OS ESTADOS DE ESPIRITO 

DE MAFALDA D’EÇA.


ANIMSTATO.



Estado d’alma. A expressão está em esperanto, essa língua artificial com vocabulário simplificado, expressão que designa essa vulgaríssima sensação que percorre todos e a cada um de nós, o que explica como sentimos diferentemente as coisas, e muitas vezes temos dificuldade em traduzir em palavras. Muito embora sua expressividade seja coisa corrente é também um sentimento muito particular, pessoal e intransferível, cuja manifestação é sempre complicada de se explicar a outro.

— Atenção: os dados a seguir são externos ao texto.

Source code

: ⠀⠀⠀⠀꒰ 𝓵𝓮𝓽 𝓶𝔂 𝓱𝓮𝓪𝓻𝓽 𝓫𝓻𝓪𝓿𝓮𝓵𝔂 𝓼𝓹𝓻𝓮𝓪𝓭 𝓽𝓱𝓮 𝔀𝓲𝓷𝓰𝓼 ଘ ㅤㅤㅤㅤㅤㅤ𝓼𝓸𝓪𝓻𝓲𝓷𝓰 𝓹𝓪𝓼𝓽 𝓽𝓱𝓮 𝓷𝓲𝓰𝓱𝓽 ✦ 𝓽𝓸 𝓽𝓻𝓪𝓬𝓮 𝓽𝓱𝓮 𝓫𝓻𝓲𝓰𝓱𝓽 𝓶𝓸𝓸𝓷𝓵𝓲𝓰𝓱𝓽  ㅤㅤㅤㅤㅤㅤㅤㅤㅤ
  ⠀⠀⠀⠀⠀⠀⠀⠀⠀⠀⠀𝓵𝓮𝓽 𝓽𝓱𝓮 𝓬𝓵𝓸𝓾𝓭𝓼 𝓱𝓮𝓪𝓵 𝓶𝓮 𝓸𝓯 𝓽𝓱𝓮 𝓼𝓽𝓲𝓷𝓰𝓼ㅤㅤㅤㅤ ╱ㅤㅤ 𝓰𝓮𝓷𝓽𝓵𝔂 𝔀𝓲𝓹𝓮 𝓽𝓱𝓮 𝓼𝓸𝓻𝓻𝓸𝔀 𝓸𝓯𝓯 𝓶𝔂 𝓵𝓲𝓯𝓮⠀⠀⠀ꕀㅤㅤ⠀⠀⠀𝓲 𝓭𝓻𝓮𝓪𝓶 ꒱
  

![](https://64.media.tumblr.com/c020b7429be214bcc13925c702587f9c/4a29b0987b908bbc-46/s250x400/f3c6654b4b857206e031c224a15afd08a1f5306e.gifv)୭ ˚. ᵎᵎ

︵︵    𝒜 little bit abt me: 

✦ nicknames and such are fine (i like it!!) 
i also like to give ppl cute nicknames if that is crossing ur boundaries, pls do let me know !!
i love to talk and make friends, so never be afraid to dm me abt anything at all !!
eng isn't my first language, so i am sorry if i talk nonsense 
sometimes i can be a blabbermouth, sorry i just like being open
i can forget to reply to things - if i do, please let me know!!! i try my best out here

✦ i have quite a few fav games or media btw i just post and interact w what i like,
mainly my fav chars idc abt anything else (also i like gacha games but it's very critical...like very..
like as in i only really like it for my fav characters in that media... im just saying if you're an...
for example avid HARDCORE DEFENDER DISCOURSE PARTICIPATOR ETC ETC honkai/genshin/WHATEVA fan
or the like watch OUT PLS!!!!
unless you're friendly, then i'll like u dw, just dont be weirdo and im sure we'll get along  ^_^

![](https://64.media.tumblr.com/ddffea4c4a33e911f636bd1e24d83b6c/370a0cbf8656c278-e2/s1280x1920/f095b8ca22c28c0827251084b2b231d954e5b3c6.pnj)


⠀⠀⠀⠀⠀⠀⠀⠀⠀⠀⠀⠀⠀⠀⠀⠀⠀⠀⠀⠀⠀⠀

Entretanto um Estado d’alma ser posto em imagem, é um desafio ainda maior e bem

mais complexo. A forma e a cor para traduzir sensações amorfas e incolores, é coisa bastante improvável. Pensarão alguns, que o são também sem palavras, poderão serem alguns casos, não muitos, mas tudo que tentamos dizer, explicar, traduzir, fazemos com as palavras, essa amigas de todas as horas que nos socorrem, auxiliam e abrem-nos todas as portas. O que de facto é mesmo nada expectável é que Estados d’alma surjam em imagens com formas e cores.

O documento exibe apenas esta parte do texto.